* _DATA TO EXAMINE_
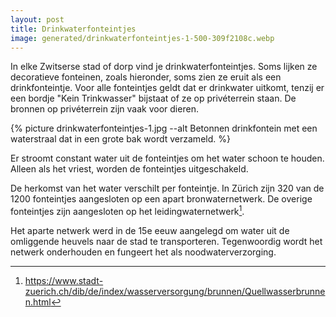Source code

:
 ```yaml
---
layout: post
title: Drinkwaterfonteintjes
image: generated/drinkwaterfonteintjes-1-500-309f2108c.webp
---
```


In elke Zwitserse stad of dorp vind je drinkwaterfonteintjes. Soms lijken ze decoratieve fonteinen, zoals hieronder, soms zien ze eruit als een drinkfonteintje. Voor alle fonteintjes geldt dat er drinkwater uitkomt, tenzij er een bordje "Kein Trinkwasser" bijstaat of ze op privéterrein staan. De bronnen op privéterrein zijn vaak voor dieren.

{% picture drinkwaterfonteintjes-1.jpg --alt Betonnen drinkfontein met een waterstraal dat in een grote bak wordt verzameld. %}

Er stroomt constant water uit de fonteintjes om het water schoon te houden. Alleen als het vriest, worden de fonteintjes uitgeschakeld.

De herkomst van het water verschilt per fonteintje. In Zürich zijn 320 van de 1200 fonteintjes aangesloten op een apart bronwaternetwerk. De overige fonteintjes zijn aangesloten op het leidingwaternetwerk[^1].

Het aparte netwerk werd in de 15e eeuw aangelegd om water uit de omliggende heuvels naar de stad te transporteren. Tegenwoordig wordt het netwerk onderhouden en fungeert het als noodwaterverzorging.

[^1]: <https://www.stadt-zuerich.ch/dib/de/index/wasserversorgung/brunnen/Quellwasserbrunnen.html>
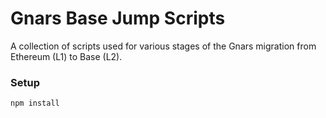 # Gnars Base Jump Scripts

A collection of scripts used for various stages of the Gnars migration from Ethereum (L1) to Base (L2).

### Setup

```shell
npm install
```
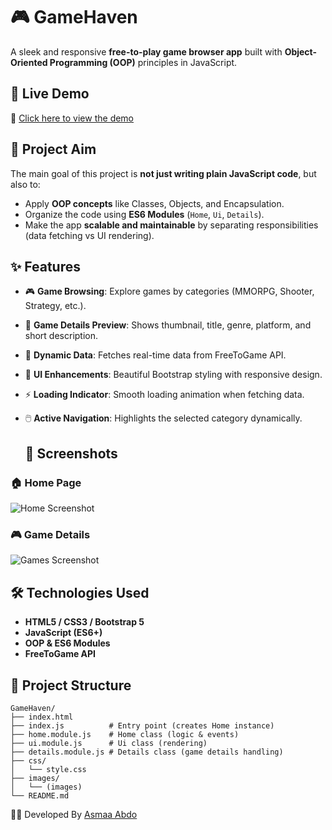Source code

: # 🎮 GameHaven  
A sleek and responsive **free-to-play game browser app** built with **Object-Oriented Programming (OOP)** principles in JavaScript.  

## 🚀 Live Demo  
🔗 [Click here to view the demo](https://game-haven-sandy.vercel.app/)  

## 🎯 Project Aim  
The main goal of this project is **not just writing plain JavaScript code**, but also to:  
- Apply **OOP concepts** like Classes, Objects, and Encapsulation.  
- Organize the code using **ES6 Modules** (`Home`, `Ui`, `Details`).  
- Make the app **scalable and maintainable** by separating responsibilities (data fetching vs UI rendering).  

## ✨ Features  
- 🎮 **Game Browsing**: Explore games by categories (MMORPG, Shooter, Strategy, etc.).  
- 📸 **Game Details Preview**: Shows thumbnail, title, genre, platform, and short description.  
- 🔄 **Dynamic Data**: Fetches real-time data from FreeToGame API.  
- 🎨 **UI Enhancements**: Beautiful Bootstrap styling with responsive design.  
- ⚡ **Loading Indicator**: Smooth loading animation when fetching data.  
- 🖱️ **Active Navigation**: Highlights the selected category dynamically.

  ## 📸 Screenshots  
### 🏠 Home Page  
![Home Screenshot](https://github.com/user-attachments/assets/f99d18bc-519e-4bcd-9952-19cb22a05feb)  

### 🎮 Game Details 
![Games Screenshot](https://github.com/user-attachments/assets/9c19a53f-86d4-4f57-90cd-fd6178949419)  

## 🛠️ Technologies Used  
- **HTML5 / CSS3 / Bootstrap 5**  
- **JavaScript (ES6+)**  
- **OOP & ES6 Modules**  
- **FreeToGame API**

## 📂 Project Structure  
```tree
GameHaven/
├── index.html
├── index.js          # Entry point (creates Home instance)
├── home.module.js    # Home class (logic & events)
├── ui.module.js      # Ui class (rendering)
├── details.module.js # Details class (game details handling)
├── css/
│   └── style.css
├── images/
│   └── (images)
└── README.md
```

👩‍💻 Developed By [Asmaa Abdo](https://github.com/asmaa-abdo22) 

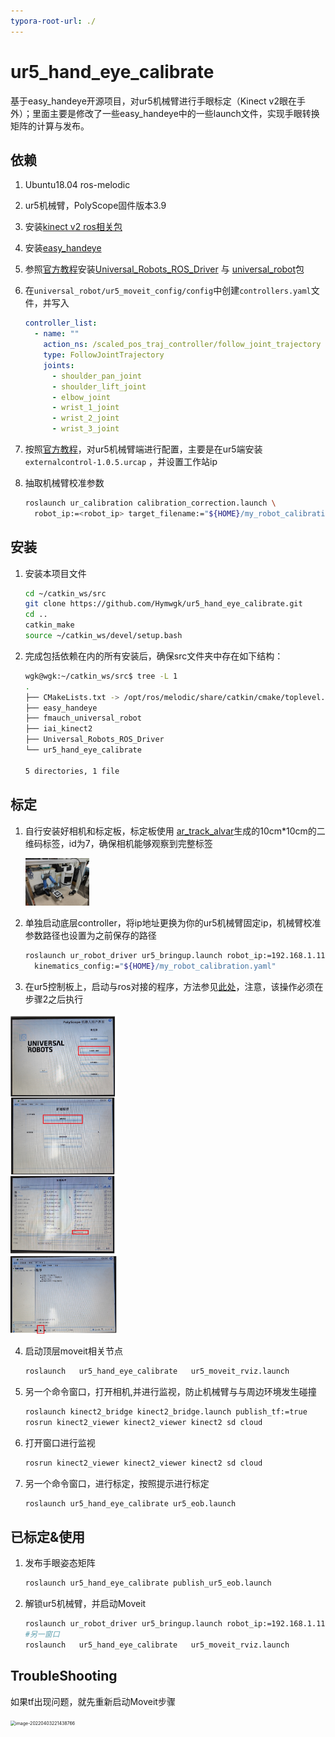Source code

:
 ```yaml
---
typora-root-url: ./
---
```


# ur5_hand_eye_calibrate
基于easy_handeye开源项目，对ur5机械臂进行手眼标定（Kinect v2眼在手外）；里面主要是修改了一些easy_handeye中的一些launch文件，实现手眼转换矩阵的计算与发布。

## 依赖

1. Ubuntu18.04   ros-melodic

2. ur5机械臂，PolyScope固件版本3.9

3. 安装[kinect v2 ros相关包](https://github.com/code-iai/iai_kinect2.git)

4. 安装[easy_handeye](https://github.com/IFL-CAMP/easy_handeye)

5. 参照[官方教程](https://github.com/UniversalRobots/Universal_Robots_ROS_Driver)安装[Universal_Robots_ROS_Driver](https://github.com/UniversalRobots/Universal_Robots_ROS_Driver) 与 [universal_robot](https://github.com/fmauch/universal_robot)包

6. 在`universal_robot/ur5_moveit_config/config`中创建`controllers.yaml`文件，并写入

   ```yaml
   controller_list:
     - name: ""
       action_ns: /scaled_pos_traj_controller/follow_joint_trajectory
       type: FollowJointTrajectory
       joints:
         - shoulder_pan_joint
         - shoulder_lift_joint
         - elbow_joint
         - wrist_1_joint
         - wrist_2_joint
         - wrist_3_joint
   ```

7. 按照[官方教程](https://github.com/UniversalRobots/Universal_Robots_ROS_Driver/blob/master/ur_robot_driver/doc/install_urcap_cb3.md)，对ur5机械臂端进行配置，主要是在ur5端安装`externalcontrol-1.0.5.urcap` ，并设置工作站ip

8. 抽取机械臂校准参数

   ```bash
   roslaunch ur_calibration calibration_correction.launch \
     robot_ip:=<robot_ip> target_filename:="${HOME}/my_robot_calibration.yaml"
   ```

   

## 安装

1. 安装本项目文件

   ```bash
   cd ~/catkin_ws/src
   git clone https://github.com/Hymwgk/ur5_hand_eye_calibrate.git
   cd ..
   catkin_make
   source ~/catkin_ws/devel/setup.bash
   ```
   
2. 完成包括依赖在内的所有安装后，确保src文件夹中存在如下结构：
    ```bash
    wgk@wgk:~/catkin_ws/src$ tree -L 1
    .
    ├── CMakeLists.txt -> /opt/ros/melodic/share/catkin/cmake/toplevel.cmake
    ├── easy_handeye
    ├── fmauch_universal_robot
    ├── iai_kinect2
    ├── Universal_Robots_ROS_Driver
    └── ur5_hand_eye_calibrate
    
    5 directories, 1 file
    ```



## 标定

1. 自行安装好相机和标定板，标定板使用 [ar_track_alvar](http://wiki.ros.org/ar_track_alvar/)生成的10cm*10cm的二维码标签，id为7，确保相机能够观察到完整标签

   <img src="/README.assets/微信图片_20220404105908.jpg" alt="微信图片_20220404105908" style="zoom: 10%;" />

   

2. 单独启动底层controller，将ip地址更换为你的ur5机械臂固定ip，机械臂校准参数路径也设置为之前保存的路径

   ```bash
   roslaunch ur_robot_driver ur5_bringup.launch robot_ip:=192.168.1.110 \
     kinematics_config:="${HOME}/my_robot_calibration.yaml"
   ```

3. 在ur5控制板上，启动与ros对接的程序，方法参见[此处](https://github.com/UniversalRobots/Universal_Robots_ROS_Driver/blob/master/ur_robot_driver/doc/install_urcap_cb3.md)，注意，该操作必须在步骤2之后执行

<img src="/README.assets/微信图片_20220404115557.jpg" alt="微信图片_20220404115557" style="zoom:50%;" />

4. 启动顶层moveit相关节点

   ```bash
   roslaunch   ur5_hand_eye_calibrate   ur5_moveit_rviz.launch
   ```

5. 另一个命令窗口，打开相机,并进行监视，防止机械臂与与周边环境发生碰撞

   ```bash
   roslaunch kinect2_bridge kinect2_bridge.launch publish_tf:=true
   rosrun kinect2_viewer kinect2_viewer kinect2 sd cloud
   ```

6. 打开窗口进行监视

   ```bash
   rosrun kinect2_viewer kinect2_viewer kinect2 sd cloud
   ```

7. 另一个命令窗口，进行标定，按照提示进行标定

   ```bash
   roslaunch ur5_hand_eye_calibrate ur5_eob.launch
   ```

## 已标定&使用

1. 发布手眼姿态矩阵

   ```bash
   roslaunch ur5_hand_eye_calibrate publish_ur5_eob.launch
   ```
   
2. 解锁ur5机械臂，并启动Moveit

   ```bash
   roslaunch ur_robot_driver ur5_bringup.launch robot_ip:=192.168.1.110   kinematics_config:="${HOME}/my_robot_calibration.yaml"
   #另一窗口
   roslaunch   ur5_hand_eye_calibrate   ur5_moveit_rviz.launch
   ```

## TroubleShooting

   如果tf出现问题，就先重新启动Moveit步骤

<img src="/../../../.config/Typora/typora-user-images/image-20220403221438766.png" alt="image-20220403221438766" style="zoom:50%;" />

* _YOUR TASK_
Copy only the part of the records that runs from the first line to the line with "## 🚀 Live Demo", ends included, leaving pictures out.

* _OUTPUT_
Source code

:
 ```yaml
---
layout: post
title: Drinkwaterfonteintjes
image: generated/drinkwaterfonteintjes-1-500-309f2108c.webp
---
```


In elke Zwitserse stad of dorp vind je drinkwaterfonteintjes. Soms lijken ze decoratieve fonteinen, zoals hieronder, soms zien ze eruit als een drinkfonteintje. Voor alle fonteintjes geldt dat er drinkwater uitkomt, tenzij er een bordje "Kein Trinkwasser" bijstaat of ze op privéterrein staan. De bronnen op privéterrein zijn vaak voor dieren.

{% picture drinkwaterfonteintjes-1.jpg --alt Betonnen drinkfontein met een waterstraal dat in een grote bak wordt verzameld. %}

Er stroomt constant water uit de fonteintjes om het water schoon te houden. Alleen als het vriest, worden de fonteintjes uitgeschakeld.

De herkomst van het water verschilt per fonteintje. In Zürich zijn 320 van de 1200 fonteintjes aangesloten op een apart bronwaternetwerk. De overige fonteintjes zijn aangesloten op het leidingwaternetwerk[^1].

Het aparte netwerk werd in de 15e eeuw aangelegd om water uit de omliggende heuvels naar de stad te transporteren. Tegenwoordig wordt het netwerk onderhouden en fungeert het als noodwaterverzorging.

[^1]: <https://www.stadt-zuerich.ch/dib/de/index/wasserversorgung/brunnen/Quellwasserbrunnen.html>
 # Gnars Base Jump Scripts

A collection of scripts used for various stages of the Gnars migration from Ethereum (L1) to Base (L2).

### Setup

```shell
npm install
```
Source code

: # 🎮 GameHaven  
A sleek and responsive **free-to-play game browser app** built with **Object-Oriented Programming (OOP)** principles in JavaScript.  

## 🚀 Live Demo  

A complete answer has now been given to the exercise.